This notebook presents the simulation of a Gaussian vector under equality/inequality constraints using the Gibbs sampler. Gibbs sampling in gstlearn is illustrated with:
the conditional simulation of an excursion set (e.g. a possible model for binary variable valued in \(\{0,1\}\)),
the computation of the conditional expectation when the observations have been censored (e.g., to take into account the limit of quantification, or LOQ, on the sample analysis).

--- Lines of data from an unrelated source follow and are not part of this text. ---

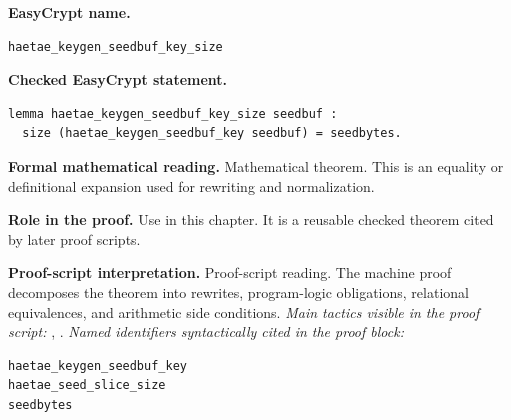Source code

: \begin{formaltheorem}
\noindent\textbf{EasyCrypt name.}
\begin{lstlisting}[language=EasyCrypt,basicstyle=\ttfamily\scriptsize]
haetae_keygen_seedbuf_key_size
\end{lstlisting}
\noindent\textbf{Checked EasyCrypt statement.}
\begin{lstlisting}[language=EasyCrypt,basicstyle=\ttfamily\scriptsize]
lemma haetae_keygen_seedbuf_key_size seedbuf :
  size (haetae_keygen_seedbuf_key seedbuf) = seedbytes.
\end{lstlisting}
\noindent\textbf{Formal mathematical reading.}
Mathematical theorem. This is an equality or definitional expansion used for rewriting and normalization.

\noindent\textbf{Role in the proof.}
Use in this chapter. It is a reusable checked theorem cited by later proof scripts.

\noindent\textbf{Proof-script interpretation.}
Proof-script reading. The machine proof decomposes the theorem into rewrites, program-logic obligations, relational equivalences, and arithmetic side conditions.
\emph{Main tactics visible in the proof script:} , .
\emph{Named identifiers syntactically cited in the proof block:}
\begin{lstlisting}[language=EasyCrypt,basicstyle=\ttfamily\scriptsize]
haetae_keygen_seedbuf_key
haetae_seed_slice_size
seedbytes
\end{lstlisting}

\end{formaltheorem}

The description of the Gibbs sampler given in Wikipedia is:
" Gibbs sampling or a Gibbs sampler is a Markov chain Monte Carlo (MCMC) algorithm for sampling from a specified multivariate probability distribution when direct sampling from the joint distribution is difficult, but sampling from the conditional distribution is more practical. This sequence can be used
Typically, some of the variables correspond to observations whose values are known, and hence do not need to be sampled.
Gibbs sampling is commonly used as a means of statistical inference, especially Bayesian inference. It is a randomized algorithm (i.e. an algorithm that makes use of random numbers), and is an alternative to deterministic algorithms for statistical inference such as the expectation-maximization algorithm (EM).
As with other MCMC algorithms, Gibbs sampling generates a Markov chain of samples, each of which is correlated with nearby samples. As a result, care must be taken if independent samples are desired. Generally, samples from the beginning of the chain (the burn-in period) may not accurately represent the desired distribution and are usually discarded. "
We consider the Gaussian vector \(\mathbf{Y}\) defined by the observations on a finite set \(A = \{\alpha_1, \dots, \alpha_n \}\): \(\mathbf{Y} = [Y(\alpha_i)]_{i \in 1:n}\) of a Gaussian random function. This random vector defined by
follows the Gaussian probability density function: \[ g_{\mathbf{m, \Sigma}}(y) = (\pi)^{-n/2} \, |\mathbf{\Sigma}|^{-1/2} \exp{(-\frac{1}{2} y^{t} \mathbf{\Sigma}^{-1} y)}. \]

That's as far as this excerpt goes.